(Plain-text document sources)
○ ○ ○ ○

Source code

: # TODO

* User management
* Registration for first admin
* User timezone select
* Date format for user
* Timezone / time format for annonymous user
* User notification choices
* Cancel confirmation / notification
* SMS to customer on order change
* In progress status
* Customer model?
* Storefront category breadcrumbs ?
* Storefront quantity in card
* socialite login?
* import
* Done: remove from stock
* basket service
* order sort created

○ ○ ○ ○

ASSIGNMENT:
Each line above should be output exactly as written.

THE ANSWER:
Source code

: # TODO

* User management
* Registration for first admin
* User timezone select
* Date format for user
* Timezone / time format for annonymous user
* User notification choices
* Cancel confirmation / notification
* SMS to customer on order change
* In progress status
* Customer model?
* Storefront category breadcrumbs ?
* Storefront quantity in card
* socialite login?
* import
* Done: remove from stock
* basket service
* order sort created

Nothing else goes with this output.